Adrenalin – ein Hormon mit guten und schlechten Seiten

14. Sep 2008 | Von | Rubrik: Allgemeines

Das Hormon Adrenalin zählt zu der Gruppe der Katecholamine. Es wird im Nebennierenmark und in den sympathischen Ganglien gebildet. Das Stresshormon Adrenalin hatte in den Anfängen der Menschheit die Aufgabe, den Körper des Menschen zum Kampf oder zur Flucht zu stimulieren. Adrenalin wird bei körperlichen und seelischen Stress ausgeschüttet, ebenso bei Infektionen, Verletzungen oder wenn der Blutzuckerspiegel zu niedrig ist.

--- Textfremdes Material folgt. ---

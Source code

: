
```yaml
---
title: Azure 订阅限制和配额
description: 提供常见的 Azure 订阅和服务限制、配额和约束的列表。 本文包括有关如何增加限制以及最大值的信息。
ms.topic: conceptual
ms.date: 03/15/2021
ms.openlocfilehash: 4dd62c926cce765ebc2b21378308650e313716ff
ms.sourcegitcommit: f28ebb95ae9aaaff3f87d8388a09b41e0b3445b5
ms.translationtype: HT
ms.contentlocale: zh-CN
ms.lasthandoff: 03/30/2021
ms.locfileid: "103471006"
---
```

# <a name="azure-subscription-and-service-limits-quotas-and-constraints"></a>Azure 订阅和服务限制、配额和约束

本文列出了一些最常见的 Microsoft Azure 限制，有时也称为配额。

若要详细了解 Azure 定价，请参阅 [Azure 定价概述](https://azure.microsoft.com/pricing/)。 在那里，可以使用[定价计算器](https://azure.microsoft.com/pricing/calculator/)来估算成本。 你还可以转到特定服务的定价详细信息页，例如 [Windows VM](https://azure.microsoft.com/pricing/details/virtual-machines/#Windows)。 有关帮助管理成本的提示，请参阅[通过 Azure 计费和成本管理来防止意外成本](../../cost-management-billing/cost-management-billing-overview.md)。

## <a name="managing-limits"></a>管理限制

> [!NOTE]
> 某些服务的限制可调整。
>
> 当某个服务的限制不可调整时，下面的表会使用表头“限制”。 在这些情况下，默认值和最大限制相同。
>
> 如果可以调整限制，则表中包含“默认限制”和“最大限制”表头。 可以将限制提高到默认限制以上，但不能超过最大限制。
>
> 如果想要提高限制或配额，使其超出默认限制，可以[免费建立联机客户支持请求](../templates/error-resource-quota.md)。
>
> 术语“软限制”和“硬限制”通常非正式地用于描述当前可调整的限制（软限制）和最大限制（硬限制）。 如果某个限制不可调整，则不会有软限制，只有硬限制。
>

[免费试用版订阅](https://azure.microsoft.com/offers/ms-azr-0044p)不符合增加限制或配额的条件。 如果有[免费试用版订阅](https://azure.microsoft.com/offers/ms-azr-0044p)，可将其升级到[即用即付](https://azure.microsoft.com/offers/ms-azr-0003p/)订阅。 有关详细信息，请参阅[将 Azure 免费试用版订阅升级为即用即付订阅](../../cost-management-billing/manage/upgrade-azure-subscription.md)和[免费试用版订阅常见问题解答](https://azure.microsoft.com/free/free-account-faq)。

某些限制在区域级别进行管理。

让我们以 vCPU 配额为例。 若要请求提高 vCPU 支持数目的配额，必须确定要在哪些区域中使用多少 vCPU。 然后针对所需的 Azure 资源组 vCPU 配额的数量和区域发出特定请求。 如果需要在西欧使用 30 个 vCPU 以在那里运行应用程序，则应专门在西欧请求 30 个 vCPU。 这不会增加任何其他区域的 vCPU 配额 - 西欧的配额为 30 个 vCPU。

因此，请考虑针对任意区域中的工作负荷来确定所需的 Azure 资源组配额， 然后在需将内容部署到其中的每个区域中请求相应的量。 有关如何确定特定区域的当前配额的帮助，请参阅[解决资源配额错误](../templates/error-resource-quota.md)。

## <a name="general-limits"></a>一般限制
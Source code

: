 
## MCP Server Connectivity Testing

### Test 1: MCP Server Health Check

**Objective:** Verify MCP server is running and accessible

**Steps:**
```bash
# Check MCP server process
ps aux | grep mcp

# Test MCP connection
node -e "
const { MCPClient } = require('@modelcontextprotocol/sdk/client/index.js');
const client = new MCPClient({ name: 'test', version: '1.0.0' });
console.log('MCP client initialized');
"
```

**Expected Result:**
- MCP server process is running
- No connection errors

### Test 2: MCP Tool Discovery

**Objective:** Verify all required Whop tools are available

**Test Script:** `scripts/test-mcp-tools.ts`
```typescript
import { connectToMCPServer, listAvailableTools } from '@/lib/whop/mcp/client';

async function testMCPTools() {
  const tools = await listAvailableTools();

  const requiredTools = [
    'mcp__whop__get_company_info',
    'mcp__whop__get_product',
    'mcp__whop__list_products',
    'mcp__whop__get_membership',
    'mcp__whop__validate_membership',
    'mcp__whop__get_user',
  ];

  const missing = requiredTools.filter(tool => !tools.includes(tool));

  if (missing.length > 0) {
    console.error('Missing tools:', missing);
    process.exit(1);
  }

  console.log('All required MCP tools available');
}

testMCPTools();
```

Nach der Ausschüttung des Adrenalins treten unter anderem folgende Symptome auf: der Puls schlägt schneller und der Blutdruck steigt. Die Bronchien und die Pupillen der Augen erweitern sich, und der Körper verbraucht mehr Sauerstoff. Das ausgeschüttete Adrenalin löst außerdem Fett- und Zuckervorräte aus den Depots und liefert so zusätzliche Energie. Zu den negativen Begleiterscheinungen zählt das Auftreten von Unruhe und Angst.

Eine zu niedrige Konzentration von Adrenalin im Körper ist nur zu Beginn eines Ausfalls der Nebennieren zu diagnostizieren. Eine zu hohe Konzentration von Adrenalin stellt unter anderem dann ein, wenn der Betroffene von Tumoren befallen ist, unter Stress oder Bluthochdruck leidet oder zuviel Alkohol, Kaffee und Tee trinkt.

Welche Kosten die Krankenkasse bei einer Störung des Adrenalinhaushalts übernimmt, muss der Patient mit seiner Versicherung klären.